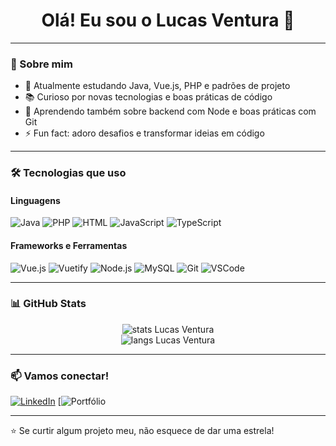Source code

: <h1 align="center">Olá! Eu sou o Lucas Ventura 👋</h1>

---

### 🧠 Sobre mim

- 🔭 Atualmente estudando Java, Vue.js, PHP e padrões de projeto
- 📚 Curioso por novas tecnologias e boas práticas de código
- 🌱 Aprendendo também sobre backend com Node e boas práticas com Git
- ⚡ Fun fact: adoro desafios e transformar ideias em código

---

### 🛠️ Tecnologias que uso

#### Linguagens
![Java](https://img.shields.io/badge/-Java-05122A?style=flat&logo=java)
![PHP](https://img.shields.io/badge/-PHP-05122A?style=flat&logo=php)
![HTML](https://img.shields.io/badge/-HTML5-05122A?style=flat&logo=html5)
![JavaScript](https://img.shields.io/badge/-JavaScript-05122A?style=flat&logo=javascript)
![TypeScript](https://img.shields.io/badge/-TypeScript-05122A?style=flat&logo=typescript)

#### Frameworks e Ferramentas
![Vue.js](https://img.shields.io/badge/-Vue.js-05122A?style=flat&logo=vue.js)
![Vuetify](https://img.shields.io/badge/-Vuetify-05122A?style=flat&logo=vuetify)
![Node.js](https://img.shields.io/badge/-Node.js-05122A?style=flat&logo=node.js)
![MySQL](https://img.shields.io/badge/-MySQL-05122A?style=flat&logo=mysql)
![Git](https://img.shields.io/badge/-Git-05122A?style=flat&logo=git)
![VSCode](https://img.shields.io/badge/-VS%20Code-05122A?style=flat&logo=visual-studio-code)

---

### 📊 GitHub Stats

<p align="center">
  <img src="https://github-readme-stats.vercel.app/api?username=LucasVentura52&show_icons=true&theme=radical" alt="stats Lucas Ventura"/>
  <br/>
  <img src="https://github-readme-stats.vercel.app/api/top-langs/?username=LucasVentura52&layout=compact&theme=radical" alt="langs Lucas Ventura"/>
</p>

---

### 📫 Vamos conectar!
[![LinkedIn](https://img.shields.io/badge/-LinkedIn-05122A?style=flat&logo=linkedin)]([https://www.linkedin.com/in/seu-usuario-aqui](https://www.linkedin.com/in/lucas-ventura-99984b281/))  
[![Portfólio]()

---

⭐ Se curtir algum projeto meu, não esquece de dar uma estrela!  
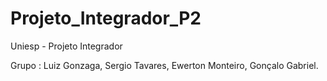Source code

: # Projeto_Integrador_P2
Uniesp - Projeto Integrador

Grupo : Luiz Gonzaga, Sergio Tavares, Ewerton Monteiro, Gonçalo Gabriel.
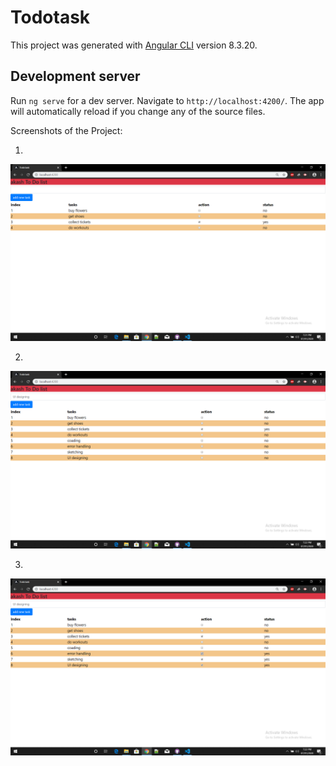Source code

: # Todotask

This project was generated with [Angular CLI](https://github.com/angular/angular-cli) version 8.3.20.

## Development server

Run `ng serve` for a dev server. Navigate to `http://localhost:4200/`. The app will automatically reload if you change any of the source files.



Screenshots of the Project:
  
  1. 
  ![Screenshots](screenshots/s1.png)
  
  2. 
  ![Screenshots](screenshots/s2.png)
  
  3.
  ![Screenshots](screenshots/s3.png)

TO DO: Every line of the listing that includes the word "align" forms the answer.

TASK ANSWER:
: <h1 align="center">Olá! Eu sou o Lucas Ventura 👋</h1>
<p align="center">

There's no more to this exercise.